▶ [Task description]: Reproduce the entries shown below only from the line with "### 의존 역전 원칙" down to the line with "의존 역전 원칙은 런타임의", keeping both end lines and copying each one exactly.

-*-*-

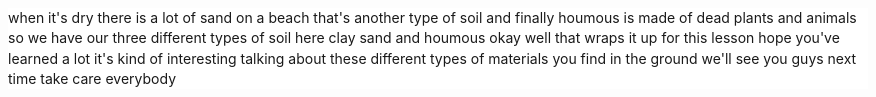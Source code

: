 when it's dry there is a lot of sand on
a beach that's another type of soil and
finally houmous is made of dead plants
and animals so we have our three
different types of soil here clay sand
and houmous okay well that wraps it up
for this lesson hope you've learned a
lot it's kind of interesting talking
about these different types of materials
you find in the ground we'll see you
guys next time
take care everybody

-*-*-

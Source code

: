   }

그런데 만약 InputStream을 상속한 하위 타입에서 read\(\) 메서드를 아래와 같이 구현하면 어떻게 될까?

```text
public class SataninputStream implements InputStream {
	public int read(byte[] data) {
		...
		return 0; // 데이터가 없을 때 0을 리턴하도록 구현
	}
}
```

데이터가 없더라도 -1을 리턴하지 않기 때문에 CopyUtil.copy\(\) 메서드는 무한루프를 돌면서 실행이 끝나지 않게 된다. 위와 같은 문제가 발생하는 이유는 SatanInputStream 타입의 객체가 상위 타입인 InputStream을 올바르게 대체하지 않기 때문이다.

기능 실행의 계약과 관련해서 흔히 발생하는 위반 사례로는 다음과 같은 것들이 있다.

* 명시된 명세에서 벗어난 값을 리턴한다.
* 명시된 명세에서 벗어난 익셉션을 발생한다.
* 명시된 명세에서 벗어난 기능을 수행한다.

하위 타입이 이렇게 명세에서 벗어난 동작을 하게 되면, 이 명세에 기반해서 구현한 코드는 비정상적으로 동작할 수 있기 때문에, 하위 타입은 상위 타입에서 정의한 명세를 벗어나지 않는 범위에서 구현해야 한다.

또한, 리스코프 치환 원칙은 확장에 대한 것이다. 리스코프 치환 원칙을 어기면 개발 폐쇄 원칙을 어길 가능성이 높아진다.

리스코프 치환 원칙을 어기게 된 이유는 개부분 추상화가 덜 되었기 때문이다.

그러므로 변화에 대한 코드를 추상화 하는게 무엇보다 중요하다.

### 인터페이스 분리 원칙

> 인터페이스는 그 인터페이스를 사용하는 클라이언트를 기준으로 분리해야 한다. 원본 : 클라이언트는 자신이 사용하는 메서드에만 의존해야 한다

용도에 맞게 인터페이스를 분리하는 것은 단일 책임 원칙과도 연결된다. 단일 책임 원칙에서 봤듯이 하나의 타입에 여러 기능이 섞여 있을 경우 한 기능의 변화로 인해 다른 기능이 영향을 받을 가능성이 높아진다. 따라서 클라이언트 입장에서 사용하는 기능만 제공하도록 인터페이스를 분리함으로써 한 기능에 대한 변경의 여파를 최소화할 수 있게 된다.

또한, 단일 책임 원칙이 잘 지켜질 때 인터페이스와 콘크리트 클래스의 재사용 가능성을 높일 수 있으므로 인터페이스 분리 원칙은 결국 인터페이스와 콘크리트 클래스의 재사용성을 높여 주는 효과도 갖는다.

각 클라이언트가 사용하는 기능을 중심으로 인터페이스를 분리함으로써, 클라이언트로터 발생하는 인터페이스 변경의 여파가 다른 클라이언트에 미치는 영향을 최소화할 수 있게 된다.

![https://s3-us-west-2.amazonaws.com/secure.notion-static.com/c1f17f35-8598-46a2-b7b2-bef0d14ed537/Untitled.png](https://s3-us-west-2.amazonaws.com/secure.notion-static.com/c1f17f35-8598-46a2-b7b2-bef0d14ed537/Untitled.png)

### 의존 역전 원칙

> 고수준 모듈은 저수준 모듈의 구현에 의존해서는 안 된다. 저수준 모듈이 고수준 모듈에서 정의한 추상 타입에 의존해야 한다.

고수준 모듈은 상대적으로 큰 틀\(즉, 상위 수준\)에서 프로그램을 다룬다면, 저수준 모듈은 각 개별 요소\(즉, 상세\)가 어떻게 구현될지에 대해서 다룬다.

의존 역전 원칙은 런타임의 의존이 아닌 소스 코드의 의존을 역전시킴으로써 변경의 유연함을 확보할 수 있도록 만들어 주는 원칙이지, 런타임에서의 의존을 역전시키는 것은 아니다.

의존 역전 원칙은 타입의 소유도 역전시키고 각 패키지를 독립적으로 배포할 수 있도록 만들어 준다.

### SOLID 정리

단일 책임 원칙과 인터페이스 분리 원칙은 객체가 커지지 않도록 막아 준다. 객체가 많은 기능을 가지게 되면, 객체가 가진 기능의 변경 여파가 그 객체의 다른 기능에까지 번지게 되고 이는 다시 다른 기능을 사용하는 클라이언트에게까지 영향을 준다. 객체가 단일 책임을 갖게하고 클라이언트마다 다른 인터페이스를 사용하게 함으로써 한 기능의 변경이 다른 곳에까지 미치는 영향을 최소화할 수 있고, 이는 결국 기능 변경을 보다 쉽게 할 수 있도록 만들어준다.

-*-*-

▶ [Exercise output]:
### 의존 역전 원칙

> 고수준 모듈은 저수준 모듈의 구현에 의존해서는 안 된다. 저수준 모듈이 고수준 모듈에서 정의한 추상 타입에 의존해야 한다.

고수준 모듈은 상대적으로 큰 틀\(즉, 상위 수준\)에서 프로그램을 다룬다면, 저수준 모듈은 각 개별 요소\(즉, 상세\)가 어떻게 구현될지에 대해서 다룬다.

의존 역전 원칙은 런타임의 의존이 아닌 소스 코드의 의존을 역전시킴으로써 변경의 유연함을 확보할 수 있도록 만들어 주는 원칙이지, 런타임에서의 의존을 역전시키는 것은 아니다.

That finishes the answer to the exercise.